Keyword in context for Portuguese texts — pt

pt_kwic is an useful function that allows you to extract words placed before and after a keyword. It is similar to kwic from quanteda package, with two important differences: it is dedicated to work only with Portuguese texts in a way that ignores diacritics and is case insensitive; also it returns each word in a separate column as a default.

pt_kwic(
  string,
  id_decision = NULL,
  keyword = NULL,
  before = 5,
  after = 5,
  unite = TRUE
)

Arguments

string	a vector of texts from which to search for the keyword.
id_decision	a vector of id_decisions.

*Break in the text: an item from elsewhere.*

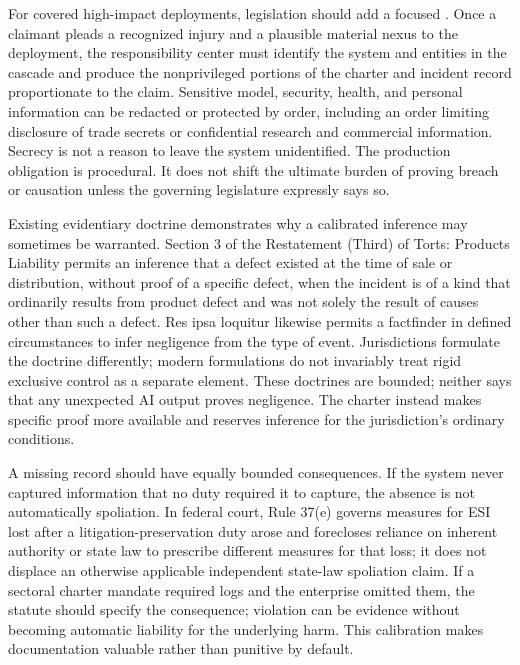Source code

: For covered high-impact deployments, legislation should add a focused . Once a claimant pleads a recognized injury and a plausible material nexus to the deployment, the responsibility center must identify the system and entities in the cascade and produce the nonprivileged portions of the charter and incident record proportionate to the claim. Sensitive model, security, health, and personal information can be redacted or protected by order, including an order limiting disclosure of trade secrets or confidential research and commercial information. Secrecy is not a reason to leave the system unidentified. The production obligation is procedural. It does not shift the ultimate burden of proving breach or causation unless the governing legislature expressly says so.

Existing evidentiary doctrine demonstrates why a calibrated inference may sometimes be warranted. Section 3 of the Restatement (Third) of Torts: Products Liability permits an inference that a defect existed at the time of sale or distribution, without proof of a specific defect, when the incident is of a kind that ordinarily results from product defect and was not solely the result of causes other than such a defect. Res ipsa loquitur likewise permits a factfinder in defined circumstances to infer negligence from the type of event. Jurisdictions formulate the doctrine differently; modern formulations do not invariably treat rigid exclusive control as a separate element. These doctrines are bounded; neither says that any unexpected AI output proves negligence. The charter instead makes specific proof more available and reserves inference for the jurisdiction's ordinary conditions.

A missing record should have equally bounded consequences. If the system never captured information that no duty required it to capture, the absence is not automatically spoliation. In federal court, Rule 37(e) governs measures for ESI lost after a litigation-preservation duty arose and forecloses reliance on inherent authority or state law to prescribe different measures for that loss; it does not displace an otherwise applicable independent state-law spoliation claim. If a sectoral charter mandate required logs and the enterprise omitted them, the statute should specify the consequence; violation can be evidence without becoming automatic liability for the underlying harm. This calibration makes documentation valuable rather than punitive by default.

If ommited, it defaults to text1,text2, text3...,
keyword	you can provide a regex expression or a vector of regex expressions.
before	Number of words before the keyword. Default is 5
after	Number of words after the keyword. Default is 5
unite	if FALSE, places every previous and posterior word in separate column

Value

a tbl with id_decision, keyword location (start and end), the keyword, the previous words, and the posterior words.

Examples

string<-c("A força do direito deve 
superar o direito da força.",
"Teu dever é lutar pelo Direito,
 mas se um dia encontrares o Direito
 em conflito com a Justiça,
luta pela Justiça.")
id_decision<-c("rui_barbosa","eduardo_couture")
keyword<-"direito"
df<-pt_kwic(string,id_decision,keyword)